| What this task involves |
Scan the entries below and extract each line with the word "Loading" in it.

======== Records shown

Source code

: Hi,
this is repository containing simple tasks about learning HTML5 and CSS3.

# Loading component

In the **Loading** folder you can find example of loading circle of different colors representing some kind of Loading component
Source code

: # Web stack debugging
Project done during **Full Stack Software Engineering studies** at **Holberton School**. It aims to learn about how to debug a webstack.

================
======== Records shown

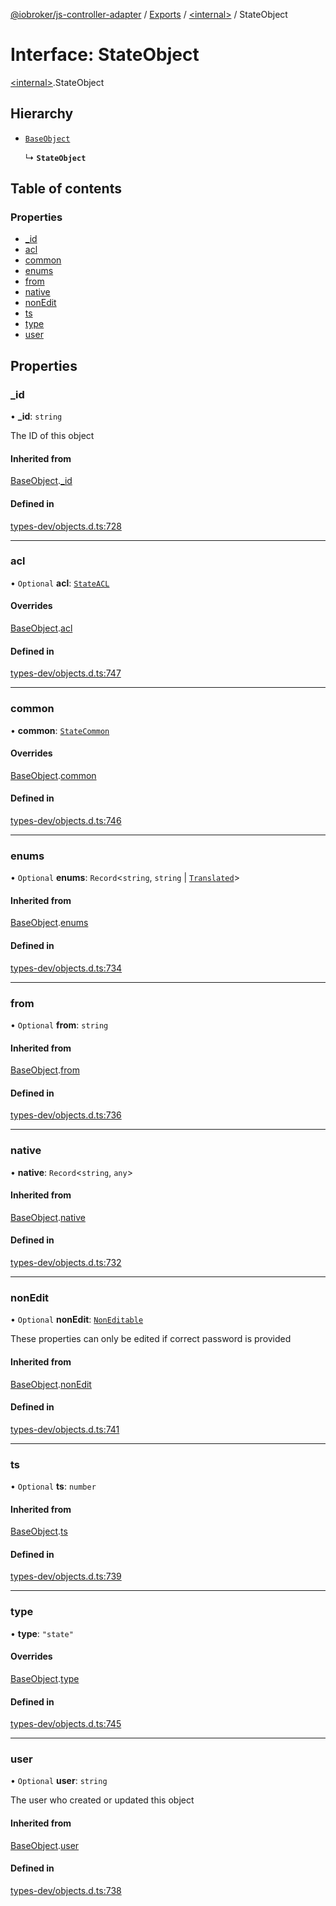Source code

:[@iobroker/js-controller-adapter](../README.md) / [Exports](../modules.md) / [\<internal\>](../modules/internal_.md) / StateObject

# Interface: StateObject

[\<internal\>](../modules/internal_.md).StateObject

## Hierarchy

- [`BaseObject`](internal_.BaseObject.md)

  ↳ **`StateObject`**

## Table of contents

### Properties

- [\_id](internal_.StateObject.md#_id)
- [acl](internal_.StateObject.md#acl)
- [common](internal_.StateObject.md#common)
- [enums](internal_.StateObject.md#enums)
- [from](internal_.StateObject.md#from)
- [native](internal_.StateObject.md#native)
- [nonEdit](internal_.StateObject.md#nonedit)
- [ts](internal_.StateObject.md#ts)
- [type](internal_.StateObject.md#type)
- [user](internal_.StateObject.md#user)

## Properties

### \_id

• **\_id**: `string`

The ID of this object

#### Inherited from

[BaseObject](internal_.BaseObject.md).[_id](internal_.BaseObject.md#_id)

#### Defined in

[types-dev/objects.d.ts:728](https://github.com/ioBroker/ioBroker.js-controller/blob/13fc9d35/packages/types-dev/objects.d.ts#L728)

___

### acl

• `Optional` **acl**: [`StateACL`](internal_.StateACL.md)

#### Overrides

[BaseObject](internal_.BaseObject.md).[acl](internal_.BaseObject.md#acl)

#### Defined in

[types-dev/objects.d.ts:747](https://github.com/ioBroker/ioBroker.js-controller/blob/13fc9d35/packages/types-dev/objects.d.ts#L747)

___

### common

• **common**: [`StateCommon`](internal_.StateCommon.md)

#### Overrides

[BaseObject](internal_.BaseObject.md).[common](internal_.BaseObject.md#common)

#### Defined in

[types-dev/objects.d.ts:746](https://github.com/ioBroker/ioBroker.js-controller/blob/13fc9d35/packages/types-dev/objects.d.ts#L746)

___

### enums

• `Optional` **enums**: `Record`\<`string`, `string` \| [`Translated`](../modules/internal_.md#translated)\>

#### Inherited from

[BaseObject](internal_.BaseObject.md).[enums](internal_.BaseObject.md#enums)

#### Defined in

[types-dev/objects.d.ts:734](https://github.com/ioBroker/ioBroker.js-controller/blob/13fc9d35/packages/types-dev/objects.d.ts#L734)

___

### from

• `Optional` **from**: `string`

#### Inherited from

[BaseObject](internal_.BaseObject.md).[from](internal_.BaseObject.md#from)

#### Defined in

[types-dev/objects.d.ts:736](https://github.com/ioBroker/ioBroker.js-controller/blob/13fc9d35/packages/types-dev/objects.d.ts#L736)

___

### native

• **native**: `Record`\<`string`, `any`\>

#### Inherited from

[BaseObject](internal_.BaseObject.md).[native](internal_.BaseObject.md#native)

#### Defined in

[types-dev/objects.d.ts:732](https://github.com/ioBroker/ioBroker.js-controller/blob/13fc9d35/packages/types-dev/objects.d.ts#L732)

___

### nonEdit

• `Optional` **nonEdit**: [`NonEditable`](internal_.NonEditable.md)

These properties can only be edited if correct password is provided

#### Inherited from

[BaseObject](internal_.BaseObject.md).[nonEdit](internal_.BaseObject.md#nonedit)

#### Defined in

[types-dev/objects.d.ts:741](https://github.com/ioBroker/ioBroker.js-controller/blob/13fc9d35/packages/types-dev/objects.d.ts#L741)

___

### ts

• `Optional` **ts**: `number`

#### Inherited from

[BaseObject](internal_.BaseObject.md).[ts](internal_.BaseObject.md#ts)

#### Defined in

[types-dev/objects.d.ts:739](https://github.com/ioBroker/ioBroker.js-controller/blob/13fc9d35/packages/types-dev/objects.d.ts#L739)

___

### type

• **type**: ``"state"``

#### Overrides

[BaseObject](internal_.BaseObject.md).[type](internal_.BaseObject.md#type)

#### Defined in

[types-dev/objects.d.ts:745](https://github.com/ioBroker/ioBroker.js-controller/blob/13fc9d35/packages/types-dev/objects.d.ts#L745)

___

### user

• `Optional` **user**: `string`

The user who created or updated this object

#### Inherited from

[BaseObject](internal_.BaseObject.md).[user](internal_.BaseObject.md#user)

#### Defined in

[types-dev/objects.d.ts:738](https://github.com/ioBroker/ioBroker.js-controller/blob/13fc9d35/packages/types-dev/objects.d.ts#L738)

================

| Answer to this task |
# Loading component
In the **Loading** folder you can find example of loading circle of different colors representing some kind of Loading component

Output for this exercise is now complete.